Special Briefing: A Face Mask Ban Raises Stakes For Hong Kong’s Protesters
Hong Kong’s determined protesters have proved they’re savvy — but can they adapt to tough new police tactics?
WHY YOU SHOULD CARE
Because creativity always counts.
This is an OZY Special Briefing, an extension of the Presidential Daily Brief. The Special Briefing tells you what you need to know about an important issue, individual or story that is making news. Each one serves up an interesting selection of facts, opinions, images and videos in order to catch you up and vault you ahead.
WHAT TO KNOW
What’s happening? Days after an 18-year-old demonstrator was shot by a live round for the first time in Hong Kong’s protest movement, reports suggest local authorities are planning to ban face masks at public gatherings. As the government considers shifting its strategy to restore order in the rebellious Chinese territory, the focus will fall back on the determined and often savvy protesters who’ve rattled one of the world’s most crowded cities — and one of its chief economic nerve centers — for 17 weeks straight. So how will they fight back this time?
Why does it matter? Events in Hong Kong this week mark yet another dramatic crest in a wave of protests, whether in North Africa or East Asia, that has washed over the world in recent weeks. This movement’s formidable opponent is a Beijing-backed government that’s equally determined to save face, so how protesters adapt could prove useful for fellow activists demonstrating against heavy-handed regimes elsewhere.
HOW TO THINK ABOUT IT
Law of the land. If Hong Kong’s Cabinet approves the Emergency Regulations Ordinance Friday, as multiple sources suggest, it could mark another significant escalation in the crisis. That’s because it’s been decades since the colonial-era law — which allows the government to impose curfews and carry out searches, among other sweeping powers — has been invoked. Chief Executive Carrie Lam has reportedly proposed limited use of the ordinance by applying it only to face masks, which have become both a practical fixture and a symbol of the movement. But both local pro-democracy lawmakers and foreign officials believe it’ll backfire.
“Be like water.” A nod to famous Hongkonger Bruce Lee, that’s the movement’s unofficial motto. It describes protesters’ guerilla strategy, aimed at evading police and adapting to their movements on the streets. But it’s been equally useful online: For example, when popular messaging app Telegram was attacked from mainland China, activists used Apple’s peer-to-peer AirDrop feature to pass notes back and forth. They’ve also adopted a sign language to broadcast any number of vital messages during tense situations, whether it’s to warn of danger or request more helmets.

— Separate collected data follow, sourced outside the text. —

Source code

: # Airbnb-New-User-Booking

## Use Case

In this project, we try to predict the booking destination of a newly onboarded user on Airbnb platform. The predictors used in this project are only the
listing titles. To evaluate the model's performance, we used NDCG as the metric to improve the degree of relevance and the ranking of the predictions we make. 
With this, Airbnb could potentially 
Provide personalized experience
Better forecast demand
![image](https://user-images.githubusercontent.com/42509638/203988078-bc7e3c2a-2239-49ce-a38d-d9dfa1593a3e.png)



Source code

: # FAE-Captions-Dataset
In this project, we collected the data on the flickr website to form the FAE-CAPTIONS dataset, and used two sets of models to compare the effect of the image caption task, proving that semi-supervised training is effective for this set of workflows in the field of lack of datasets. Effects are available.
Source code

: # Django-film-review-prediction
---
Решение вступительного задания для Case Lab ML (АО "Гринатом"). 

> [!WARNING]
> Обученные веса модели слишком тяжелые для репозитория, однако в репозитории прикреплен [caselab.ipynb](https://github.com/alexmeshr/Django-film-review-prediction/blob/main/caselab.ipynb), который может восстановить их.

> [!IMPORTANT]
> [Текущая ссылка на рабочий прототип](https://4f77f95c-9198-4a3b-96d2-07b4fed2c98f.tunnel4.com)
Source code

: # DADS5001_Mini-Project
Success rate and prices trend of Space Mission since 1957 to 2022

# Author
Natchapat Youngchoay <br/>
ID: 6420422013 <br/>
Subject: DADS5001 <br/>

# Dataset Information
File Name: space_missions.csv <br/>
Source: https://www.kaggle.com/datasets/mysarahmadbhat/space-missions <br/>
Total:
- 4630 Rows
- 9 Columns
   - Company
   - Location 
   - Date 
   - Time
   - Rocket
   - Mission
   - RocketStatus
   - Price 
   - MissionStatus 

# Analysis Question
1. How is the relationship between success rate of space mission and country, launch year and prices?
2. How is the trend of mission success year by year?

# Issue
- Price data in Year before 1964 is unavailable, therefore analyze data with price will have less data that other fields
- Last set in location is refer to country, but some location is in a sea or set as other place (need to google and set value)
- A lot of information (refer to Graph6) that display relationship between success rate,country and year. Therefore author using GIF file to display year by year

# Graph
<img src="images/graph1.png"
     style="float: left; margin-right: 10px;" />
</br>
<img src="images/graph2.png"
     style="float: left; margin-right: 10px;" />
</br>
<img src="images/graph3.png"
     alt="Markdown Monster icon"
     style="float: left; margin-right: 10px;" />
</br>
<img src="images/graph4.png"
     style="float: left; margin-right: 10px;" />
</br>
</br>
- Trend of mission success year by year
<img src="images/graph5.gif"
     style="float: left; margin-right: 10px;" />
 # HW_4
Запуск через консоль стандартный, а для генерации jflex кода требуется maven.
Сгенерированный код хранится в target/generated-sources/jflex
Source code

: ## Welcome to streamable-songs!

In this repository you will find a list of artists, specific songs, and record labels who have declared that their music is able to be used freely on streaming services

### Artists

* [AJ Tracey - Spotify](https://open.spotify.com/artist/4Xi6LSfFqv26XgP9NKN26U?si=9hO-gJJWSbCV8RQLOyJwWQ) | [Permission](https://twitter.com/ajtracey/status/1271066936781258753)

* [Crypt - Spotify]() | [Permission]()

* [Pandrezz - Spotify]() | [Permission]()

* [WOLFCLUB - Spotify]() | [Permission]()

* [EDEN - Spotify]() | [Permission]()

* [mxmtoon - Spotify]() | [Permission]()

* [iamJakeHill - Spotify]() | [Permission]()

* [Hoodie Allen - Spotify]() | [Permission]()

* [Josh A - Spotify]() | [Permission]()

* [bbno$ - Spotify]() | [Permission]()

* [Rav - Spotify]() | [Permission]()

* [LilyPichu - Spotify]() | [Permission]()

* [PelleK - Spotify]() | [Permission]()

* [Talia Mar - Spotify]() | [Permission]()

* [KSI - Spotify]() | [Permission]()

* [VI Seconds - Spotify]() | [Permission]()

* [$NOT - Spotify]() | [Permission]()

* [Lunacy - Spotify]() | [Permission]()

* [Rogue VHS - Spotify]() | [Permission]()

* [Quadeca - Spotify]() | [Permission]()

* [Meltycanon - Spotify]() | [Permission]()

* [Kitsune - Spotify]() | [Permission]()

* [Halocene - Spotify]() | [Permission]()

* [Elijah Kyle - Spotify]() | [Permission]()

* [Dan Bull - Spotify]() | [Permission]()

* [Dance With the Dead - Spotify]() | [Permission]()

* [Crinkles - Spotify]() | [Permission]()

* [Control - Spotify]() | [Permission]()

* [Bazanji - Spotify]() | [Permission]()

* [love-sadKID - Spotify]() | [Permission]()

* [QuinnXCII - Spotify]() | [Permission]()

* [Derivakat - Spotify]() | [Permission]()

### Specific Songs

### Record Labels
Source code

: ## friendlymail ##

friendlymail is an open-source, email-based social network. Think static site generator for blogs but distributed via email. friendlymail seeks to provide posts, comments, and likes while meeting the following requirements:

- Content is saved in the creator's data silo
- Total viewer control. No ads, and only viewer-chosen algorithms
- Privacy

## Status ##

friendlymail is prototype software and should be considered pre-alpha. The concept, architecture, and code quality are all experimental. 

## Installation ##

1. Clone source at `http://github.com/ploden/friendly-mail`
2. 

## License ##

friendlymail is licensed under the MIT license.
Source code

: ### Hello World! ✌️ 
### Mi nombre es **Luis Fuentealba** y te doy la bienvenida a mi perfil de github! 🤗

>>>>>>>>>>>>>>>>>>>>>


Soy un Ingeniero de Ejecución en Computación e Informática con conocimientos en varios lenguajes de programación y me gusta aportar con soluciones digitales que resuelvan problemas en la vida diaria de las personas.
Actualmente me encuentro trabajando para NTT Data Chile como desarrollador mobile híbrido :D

Friends in high places. Activists in Hong Kong might also look to the mainland for inspiration since their web-savvy Chinese counterparts know well how to avoid Big Brother. Case in point: When the Chinese government cracked down on the #MeToo hashtag, users switched to the phrase “rice bunny” — pronounced mitu in Chinese. The only problem? Authorities got wise to that too, which suggests that Hong Kong’s authorities might easily do the same.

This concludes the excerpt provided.